That said, the cat's kinda out of the bag. UTF-8 is at least well-done, and the algorithms are widely available. I study Japanese and have started studying Russian and Chinese; I think maybe the best way to convince people to learn English is to walk the walk. Who knows, maybe everything will go very wrong again before we get a chance to standardize.

I'm also working on an engineered language with a test suite/corpus maintained alongside the language. Maybe in the ashes of the old new world there'll be room for something like this.

2 comments

English doesn't even fit in ASCII.

To write it properly, we need left- and right-facing single and double quotes, diareses and accents for words like naïve, façade and café, en- and em-dashes and the ellipsis.

Longer documents will require symbols like † and ‡, bullets and §. The currency symbols £, €, ¢ and ₹ are used by countries where English is an official language.

I can't even use symbols like that anyhow (I deal in USD, CAD, and NTD).

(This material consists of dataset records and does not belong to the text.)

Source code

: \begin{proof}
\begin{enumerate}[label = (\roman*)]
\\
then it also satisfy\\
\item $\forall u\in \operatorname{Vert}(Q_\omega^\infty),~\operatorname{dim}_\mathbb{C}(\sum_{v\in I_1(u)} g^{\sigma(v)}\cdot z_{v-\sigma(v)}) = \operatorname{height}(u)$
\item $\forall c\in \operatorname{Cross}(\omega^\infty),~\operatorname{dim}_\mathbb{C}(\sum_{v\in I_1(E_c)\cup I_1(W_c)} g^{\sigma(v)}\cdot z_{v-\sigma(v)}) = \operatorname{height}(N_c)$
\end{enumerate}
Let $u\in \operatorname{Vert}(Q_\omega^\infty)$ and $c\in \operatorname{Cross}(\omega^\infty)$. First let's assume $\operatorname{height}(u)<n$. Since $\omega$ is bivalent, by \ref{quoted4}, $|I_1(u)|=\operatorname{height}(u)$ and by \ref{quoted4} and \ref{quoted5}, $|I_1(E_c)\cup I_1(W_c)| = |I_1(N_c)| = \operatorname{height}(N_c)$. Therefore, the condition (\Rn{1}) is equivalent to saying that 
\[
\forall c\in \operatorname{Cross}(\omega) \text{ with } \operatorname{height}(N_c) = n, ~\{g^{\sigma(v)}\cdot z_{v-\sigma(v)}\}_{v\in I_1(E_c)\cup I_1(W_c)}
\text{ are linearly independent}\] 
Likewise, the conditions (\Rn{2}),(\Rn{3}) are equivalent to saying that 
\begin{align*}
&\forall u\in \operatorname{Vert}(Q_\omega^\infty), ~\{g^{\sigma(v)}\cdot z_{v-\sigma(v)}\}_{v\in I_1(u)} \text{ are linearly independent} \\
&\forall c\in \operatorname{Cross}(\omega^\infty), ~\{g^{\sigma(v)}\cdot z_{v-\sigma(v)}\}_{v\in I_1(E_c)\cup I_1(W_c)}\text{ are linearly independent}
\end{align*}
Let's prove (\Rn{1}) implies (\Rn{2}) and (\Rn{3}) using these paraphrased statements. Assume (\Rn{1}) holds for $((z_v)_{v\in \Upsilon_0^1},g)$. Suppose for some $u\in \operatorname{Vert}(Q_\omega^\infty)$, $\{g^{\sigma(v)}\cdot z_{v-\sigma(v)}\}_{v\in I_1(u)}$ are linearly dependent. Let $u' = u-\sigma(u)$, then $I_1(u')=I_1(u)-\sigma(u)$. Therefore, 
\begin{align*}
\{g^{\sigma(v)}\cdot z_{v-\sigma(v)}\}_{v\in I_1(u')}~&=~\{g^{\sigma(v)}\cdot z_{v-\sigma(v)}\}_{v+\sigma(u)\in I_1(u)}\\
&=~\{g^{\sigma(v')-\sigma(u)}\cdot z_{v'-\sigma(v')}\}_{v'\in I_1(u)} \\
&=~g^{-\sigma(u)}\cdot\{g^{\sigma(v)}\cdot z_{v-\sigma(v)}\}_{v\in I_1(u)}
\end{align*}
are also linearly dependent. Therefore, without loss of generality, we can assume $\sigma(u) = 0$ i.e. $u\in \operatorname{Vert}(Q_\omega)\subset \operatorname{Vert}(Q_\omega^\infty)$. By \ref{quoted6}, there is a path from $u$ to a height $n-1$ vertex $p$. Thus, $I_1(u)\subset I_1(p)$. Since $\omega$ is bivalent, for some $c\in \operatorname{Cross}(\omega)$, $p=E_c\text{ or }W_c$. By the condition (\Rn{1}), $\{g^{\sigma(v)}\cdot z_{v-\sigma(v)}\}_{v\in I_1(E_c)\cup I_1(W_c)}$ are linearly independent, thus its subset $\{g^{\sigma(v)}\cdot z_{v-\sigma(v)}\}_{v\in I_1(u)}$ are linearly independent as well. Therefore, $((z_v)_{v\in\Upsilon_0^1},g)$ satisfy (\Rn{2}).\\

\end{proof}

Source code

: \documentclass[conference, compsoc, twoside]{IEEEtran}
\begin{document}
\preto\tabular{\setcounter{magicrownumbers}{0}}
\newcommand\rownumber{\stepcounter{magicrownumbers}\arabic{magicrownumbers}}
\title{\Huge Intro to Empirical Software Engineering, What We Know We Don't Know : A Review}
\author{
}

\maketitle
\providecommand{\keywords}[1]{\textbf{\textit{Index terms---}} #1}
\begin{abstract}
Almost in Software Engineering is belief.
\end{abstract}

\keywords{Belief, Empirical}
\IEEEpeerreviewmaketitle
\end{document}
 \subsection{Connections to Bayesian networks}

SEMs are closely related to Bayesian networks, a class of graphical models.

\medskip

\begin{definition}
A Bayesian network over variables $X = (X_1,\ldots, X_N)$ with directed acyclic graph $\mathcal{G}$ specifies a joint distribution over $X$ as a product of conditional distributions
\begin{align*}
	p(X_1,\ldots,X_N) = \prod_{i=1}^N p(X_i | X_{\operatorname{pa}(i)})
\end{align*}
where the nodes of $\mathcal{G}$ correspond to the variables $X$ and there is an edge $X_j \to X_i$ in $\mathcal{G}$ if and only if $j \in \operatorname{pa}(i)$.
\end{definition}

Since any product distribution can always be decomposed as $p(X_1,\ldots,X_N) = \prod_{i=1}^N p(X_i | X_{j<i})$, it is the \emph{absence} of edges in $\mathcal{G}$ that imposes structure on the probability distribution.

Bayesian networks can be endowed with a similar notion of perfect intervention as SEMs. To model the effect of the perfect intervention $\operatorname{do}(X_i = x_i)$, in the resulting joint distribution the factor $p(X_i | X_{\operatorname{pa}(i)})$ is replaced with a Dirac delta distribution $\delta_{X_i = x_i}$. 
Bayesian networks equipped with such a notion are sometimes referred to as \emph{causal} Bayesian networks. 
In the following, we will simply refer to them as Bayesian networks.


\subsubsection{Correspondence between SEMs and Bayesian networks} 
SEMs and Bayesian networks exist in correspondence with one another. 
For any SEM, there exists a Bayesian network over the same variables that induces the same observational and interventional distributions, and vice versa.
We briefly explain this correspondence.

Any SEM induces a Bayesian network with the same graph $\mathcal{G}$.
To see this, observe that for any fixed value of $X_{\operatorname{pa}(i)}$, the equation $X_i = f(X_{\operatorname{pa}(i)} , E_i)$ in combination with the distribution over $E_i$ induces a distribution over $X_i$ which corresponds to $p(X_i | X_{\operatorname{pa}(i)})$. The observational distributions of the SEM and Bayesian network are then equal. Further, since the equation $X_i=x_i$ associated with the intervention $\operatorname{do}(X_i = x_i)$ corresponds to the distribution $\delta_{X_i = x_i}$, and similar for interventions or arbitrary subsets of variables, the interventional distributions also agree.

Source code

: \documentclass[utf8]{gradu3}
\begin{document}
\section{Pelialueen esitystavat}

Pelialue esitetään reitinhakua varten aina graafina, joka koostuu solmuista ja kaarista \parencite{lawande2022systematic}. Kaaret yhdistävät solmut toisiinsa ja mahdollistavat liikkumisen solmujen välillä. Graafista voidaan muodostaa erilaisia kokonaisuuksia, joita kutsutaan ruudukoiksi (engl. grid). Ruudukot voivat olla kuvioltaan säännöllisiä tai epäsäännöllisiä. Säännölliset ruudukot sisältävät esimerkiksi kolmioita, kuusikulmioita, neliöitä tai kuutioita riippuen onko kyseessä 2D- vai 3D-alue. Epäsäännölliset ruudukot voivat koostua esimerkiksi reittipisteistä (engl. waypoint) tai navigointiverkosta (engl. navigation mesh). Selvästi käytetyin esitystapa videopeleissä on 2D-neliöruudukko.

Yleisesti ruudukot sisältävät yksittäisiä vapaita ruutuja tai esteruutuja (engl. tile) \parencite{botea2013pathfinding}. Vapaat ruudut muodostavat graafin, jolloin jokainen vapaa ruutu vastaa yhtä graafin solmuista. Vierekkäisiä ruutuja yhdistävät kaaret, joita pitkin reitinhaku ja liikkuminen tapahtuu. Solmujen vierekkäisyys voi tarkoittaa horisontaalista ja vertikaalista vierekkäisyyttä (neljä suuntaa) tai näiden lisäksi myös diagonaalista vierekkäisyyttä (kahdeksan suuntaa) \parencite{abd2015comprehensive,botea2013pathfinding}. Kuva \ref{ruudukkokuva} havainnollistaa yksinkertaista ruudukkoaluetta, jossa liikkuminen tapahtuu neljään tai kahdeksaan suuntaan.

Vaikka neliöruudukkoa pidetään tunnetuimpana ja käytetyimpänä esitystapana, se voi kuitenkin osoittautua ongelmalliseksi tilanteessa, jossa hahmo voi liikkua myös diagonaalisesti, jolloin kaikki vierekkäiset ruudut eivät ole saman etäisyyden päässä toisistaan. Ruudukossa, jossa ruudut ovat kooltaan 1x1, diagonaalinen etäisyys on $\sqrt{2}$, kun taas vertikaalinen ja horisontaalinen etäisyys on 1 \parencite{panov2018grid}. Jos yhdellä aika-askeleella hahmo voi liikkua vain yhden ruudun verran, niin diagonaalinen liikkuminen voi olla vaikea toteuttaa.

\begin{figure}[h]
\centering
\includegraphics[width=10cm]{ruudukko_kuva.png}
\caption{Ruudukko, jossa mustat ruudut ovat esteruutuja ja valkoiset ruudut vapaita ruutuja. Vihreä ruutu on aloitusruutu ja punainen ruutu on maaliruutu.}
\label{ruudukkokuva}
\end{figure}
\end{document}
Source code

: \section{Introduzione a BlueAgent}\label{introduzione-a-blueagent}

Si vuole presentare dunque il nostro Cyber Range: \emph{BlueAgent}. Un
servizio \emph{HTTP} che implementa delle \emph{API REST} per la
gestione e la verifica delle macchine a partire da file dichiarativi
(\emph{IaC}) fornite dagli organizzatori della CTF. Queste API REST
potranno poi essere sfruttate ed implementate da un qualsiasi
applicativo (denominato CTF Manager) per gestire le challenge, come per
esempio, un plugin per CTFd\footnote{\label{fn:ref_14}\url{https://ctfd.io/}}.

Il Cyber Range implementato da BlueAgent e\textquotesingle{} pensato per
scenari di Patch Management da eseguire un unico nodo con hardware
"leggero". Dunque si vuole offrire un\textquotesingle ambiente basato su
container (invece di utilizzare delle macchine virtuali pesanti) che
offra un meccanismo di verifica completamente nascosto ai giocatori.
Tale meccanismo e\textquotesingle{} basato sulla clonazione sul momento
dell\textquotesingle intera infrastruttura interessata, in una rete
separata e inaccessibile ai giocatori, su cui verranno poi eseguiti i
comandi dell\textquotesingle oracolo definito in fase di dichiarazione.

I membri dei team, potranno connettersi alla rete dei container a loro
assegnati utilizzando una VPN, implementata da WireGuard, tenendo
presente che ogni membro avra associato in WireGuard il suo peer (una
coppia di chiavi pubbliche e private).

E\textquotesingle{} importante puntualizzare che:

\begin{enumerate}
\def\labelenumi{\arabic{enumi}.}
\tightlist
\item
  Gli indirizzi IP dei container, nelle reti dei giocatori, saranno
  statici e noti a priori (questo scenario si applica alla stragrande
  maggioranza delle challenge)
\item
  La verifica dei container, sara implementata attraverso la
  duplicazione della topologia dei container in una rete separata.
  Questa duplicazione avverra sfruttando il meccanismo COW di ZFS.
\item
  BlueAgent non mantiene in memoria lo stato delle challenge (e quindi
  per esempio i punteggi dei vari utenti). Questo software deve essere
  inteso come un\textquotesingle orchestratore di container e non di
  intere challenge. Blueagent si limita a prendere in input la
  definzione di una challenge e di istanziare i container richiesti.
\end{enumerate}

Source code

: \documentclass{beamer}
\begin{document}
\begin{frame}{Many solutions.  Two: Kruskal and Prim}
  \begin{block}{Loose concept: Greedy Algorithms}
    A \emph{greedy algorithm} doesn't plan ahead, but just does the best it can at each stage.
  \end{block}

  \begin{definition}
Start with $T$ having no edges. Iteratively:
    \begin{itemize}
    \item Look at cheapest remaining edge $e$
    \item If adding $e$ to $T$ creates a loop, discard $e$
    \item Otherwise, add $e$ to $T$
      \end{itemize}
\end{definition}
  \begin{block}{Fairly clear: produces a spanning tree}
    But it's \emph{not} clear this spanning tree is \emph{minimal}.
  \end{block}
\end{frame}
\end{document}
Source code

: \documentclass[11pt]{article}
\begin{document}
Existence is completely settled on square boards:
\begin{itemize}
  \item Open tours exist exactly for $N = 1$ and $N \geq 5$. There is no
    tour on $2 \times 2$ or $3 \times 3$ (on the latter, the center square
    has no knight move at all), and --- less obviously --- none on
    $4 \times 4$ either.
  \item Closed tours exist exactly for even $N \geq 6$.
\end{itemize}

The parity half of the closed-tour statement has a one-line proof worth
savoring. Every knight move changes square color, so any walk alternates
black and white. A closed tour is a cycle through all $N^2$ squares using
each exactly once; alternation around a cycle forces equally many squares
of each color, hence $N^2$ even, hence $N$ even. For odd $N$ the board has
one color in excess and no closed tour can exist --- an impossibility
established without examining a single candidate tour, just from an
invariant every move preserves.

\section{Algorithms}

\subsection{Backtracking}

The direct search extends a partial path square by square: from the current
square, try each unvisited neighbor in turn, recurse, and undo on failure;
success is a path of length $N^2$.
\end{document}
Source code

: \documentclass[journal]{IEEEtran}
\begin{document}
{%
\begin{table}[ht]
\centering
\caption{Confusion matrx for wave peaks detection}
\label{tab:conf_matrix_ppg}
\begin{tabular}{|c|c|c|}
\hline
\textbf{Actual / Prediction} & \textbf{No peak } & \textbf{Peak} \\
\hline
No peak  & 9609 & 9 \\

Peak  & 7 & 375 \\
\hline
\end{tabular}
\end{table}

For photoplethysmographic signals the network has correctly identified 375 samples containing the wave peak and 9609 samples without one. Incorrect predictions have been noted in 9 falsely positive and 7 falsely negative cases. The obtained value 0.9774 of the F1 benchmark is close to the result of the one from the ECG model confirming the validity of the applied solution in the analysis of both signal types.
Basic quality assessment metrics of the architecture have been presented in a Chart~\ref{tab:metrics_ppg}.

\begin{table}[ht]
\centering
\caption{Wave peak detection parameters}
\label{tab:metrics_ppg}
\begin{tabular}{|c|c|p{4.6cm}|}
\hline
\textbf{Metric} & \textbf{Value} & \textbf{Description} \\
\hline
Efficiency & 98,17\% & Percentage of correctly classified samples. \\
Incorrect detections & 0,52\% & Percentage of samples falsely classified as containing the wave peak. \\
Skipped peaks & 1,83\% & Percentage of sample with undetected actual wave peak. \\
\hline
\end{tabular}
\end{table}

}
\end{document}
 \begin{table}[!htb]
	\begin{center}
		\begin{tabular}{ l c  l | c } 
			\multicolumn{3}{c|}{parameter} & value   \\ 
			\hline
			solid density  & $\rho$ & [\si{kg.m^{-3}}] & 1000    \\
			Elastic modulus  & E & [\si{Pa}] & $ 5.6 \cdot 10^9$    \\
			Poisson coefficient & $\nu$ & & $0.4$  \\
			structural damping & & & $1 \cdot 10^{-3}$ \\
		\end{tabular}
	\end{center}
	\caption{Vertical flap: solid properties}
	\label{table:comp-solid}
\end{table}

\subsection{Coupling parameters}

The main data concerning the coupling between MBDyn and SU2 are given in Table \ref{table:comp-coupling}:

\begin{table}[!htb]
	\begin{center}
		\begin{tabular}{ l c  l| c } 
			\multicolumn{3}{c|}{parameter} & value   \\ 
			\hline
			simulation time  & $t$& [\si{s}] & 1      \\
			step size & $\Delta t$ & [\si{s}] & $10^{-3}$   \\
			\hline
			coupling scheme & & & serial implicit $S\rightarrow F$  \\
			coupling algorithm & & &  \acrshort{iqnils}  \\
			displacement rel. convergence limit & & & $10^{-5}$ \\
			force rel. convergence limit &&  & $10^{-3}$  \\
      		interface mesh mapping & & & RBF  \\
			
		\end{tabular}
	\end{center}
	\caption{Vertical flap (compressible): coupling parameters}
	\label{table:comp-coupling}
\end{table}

I end up using ISO 4217 codes everywhere. You missed ¥ as well, for which I would use JPY or CNY.
And English speakers need to talk about things from non-English-speaking countries sometimes!
Somedays, I dream of a world where the ancient chinese were exposed to alphabaeic scripts and decided that was a good idea, instead of sticking with characters.
Though honestly, I kinda like ideographic languages. If the symbols could be enumerated in a byte and leave space for delimiters and punctuation, then I'd be down to be globally colonized by an ideographic language. Really the only difficult ones (for computers) are abugidas, abjads, and whatever thai is written in (and I suppose it is a bit of a pain to compose hangul, and still more jamo than would fit in an ASCII-sized encoding).
Thai is an abuguida, descended from Brahmi just like most of the rest of the South and South-East Asian scripts. It's probably the one with the most additional stuff to consider, but fundamentally it's the same kind of script.